• _Work request_:
Every line of the entries that holds the word "Dark" is to be copied.

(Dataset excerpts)

┌──

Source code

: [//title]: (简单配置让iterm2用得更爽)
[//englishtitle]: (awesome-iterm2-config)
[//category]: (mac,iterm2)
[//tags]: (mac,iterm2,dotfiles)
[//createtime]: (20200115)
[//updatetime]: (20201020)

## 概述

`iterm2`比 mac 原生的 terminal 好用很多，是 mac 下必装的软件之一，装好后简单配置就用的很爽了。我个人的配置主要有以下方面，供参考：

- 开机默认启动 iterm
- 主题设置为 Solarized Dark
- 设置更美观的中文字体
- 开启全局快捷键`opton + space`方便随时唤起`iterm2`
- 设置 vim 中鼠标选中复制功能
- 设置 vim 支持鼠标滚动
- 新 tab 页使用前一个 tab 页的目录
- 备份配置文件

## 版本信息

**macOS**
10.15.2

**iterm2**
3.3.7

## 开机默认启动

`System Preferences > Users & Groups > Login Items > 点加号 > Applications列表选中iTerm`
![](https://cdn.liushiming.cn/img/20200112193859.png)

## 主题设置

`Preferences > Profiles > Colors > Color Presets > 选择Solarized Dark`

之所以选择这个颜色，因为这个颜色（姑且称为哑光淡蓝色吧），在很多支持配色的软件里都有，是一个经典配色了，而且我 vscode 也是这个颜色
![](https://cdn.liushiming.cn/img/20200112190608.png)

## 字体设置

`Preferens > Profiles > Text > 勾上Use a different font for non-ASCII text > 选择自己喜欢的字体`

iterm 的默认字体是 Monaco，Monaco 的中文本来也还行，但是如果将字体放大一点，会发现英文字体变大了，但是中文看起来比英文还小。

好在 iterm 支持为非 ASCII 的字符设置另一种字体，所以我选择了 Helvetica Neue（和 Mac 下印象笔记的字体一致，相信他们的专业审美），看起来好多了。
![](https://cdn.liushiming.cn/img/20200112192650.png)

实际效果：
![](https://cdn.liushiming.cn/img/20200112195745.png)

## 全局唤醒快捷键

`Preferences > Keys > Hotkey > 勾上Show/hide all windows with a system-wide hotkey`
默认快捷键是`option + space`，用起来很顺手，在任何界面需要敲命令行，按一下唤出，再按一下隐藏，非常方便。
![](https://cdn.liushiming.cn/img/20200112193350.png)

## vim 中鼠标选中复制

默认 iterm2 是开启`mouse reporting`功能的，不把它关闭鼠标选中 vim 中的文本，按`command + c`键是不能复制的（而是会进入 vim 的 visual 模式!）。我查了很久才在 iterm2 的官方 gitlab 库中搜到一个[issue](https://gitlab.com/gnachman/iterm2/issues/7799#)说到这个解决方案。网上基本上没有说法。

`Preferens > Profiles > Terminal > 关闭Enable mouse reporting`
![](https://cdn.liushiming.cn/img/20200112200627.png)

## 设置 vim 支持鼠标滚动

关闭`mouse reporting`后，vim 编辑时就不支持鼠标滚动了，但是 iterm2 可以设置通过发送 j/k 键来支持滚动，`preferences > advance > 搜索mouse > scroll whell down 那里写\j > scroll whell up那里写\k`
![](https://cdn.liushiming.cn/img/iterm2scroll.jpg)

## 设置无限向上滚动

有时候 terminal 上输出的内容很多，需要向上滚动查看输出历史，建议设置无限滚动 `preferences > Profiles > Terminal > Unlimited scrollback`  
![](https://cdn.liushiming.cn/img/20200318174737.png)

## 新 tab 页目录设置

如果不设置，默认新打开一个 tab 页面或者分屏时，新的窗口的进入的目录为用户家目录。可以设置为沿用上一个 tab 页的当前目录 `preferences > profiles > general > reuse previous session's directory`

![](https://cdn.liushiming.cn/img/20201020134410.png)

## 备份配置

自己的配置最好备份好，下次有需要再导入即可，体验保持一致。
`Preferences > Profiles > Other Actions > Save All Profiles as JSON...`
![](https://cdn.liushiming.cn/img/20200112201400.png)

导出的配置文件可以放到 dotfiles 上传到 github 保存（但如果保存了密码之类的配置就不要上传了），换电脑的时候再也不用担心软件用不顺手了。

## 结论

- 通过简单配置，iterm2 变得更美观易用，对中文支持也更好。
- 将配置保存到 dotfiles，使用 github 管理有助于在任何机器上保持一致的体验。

└──

• _Solved problem_:
- 主题设置为 Solarized Dark
`Preferences > Profiles > Colors > Color Presets > 选择Solarized Dark`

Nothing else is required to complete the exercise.